┏━━

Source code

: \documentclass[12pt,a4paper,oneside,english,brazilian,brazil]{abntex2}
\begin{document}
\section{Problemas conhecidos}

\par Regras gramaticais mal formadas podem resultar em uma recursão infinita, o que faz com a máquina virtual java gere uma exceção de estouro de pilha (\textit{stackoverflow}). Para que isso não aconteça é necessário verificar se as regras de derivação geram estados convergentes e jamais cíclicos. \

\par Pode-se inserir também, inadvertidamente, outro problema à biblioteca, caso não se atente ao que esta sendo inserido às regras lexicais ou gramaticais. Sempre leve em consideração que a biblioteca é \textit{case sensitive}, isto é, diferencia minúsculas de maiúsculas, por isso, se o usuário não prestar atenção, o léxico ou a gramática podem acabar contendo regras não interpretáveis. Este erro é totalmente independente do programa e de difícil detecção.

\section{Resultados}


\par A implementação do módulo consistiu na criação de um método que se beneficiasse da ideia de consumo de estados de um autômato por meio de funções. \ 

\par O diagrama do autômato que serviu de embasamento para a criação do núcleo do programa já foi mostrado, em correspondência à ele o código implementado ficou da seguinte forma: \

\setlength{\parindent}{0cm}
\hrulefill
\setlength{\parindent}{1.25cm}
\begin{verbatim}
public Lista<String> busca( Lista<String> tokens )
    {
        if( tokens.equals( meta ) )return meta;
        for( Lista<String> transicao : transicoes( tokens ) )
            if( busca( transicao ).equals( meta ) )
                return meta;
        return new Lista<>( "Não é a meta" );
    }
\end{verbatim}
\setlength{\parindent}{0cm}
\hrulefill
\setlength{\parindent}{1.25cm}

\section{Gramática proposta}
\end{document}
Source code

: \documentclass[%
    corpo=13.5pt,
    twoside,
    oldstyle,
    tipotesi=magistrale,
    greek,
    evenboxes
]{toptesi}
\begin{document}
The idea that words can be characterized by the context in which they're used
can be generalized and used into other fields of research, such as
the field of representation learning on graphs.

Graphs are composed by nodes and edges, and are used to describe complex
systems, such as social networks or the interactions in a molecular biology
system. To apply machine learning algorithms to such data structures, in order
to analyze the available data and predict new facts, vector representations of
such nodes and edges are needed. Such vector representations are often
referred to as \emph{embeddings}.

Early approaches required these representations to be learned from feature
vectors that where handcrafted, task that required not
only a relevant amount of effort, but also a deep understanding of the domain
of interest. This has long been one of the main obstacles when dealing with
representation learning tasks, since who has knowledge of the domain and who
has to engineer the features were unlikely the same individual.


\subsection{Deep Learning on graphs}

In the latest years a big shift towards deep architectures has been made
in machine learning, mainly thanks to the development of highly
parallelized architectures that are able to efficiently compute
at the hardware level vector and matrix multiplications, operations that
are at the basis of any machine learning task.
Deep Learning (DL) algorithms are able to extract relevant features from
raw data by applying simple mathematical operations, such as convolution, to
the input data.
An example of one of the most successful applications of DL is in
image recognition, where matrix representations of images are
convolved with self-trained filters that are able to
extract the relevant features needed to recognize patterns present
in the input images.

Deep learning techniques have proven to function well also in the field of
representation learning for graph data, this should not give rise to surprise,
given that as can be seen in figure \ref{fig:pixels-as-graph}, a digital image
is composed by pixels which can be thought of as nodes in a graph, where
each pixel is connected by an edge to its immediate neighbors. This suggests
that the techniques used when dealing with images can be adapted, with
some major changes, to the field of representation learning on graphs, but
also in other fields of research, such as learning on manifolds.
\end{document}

┗━━

_TASK STATEMENT_. Pull every line containing the string "criação" out of the data above and copy it.

_SOLUTION TO THIS PROBLEM_.
\par A implementação do módulo consistiu na criação de um método que se beneficiasse da ideia de consumo de estados de um autômato por meio de funções. \ 
\par O diagrama do autômato que serviu de embasamento para a criação do núcleo do programa já foi mostrado, em correspondência à ele o código implementado ficou da seguinte forma: \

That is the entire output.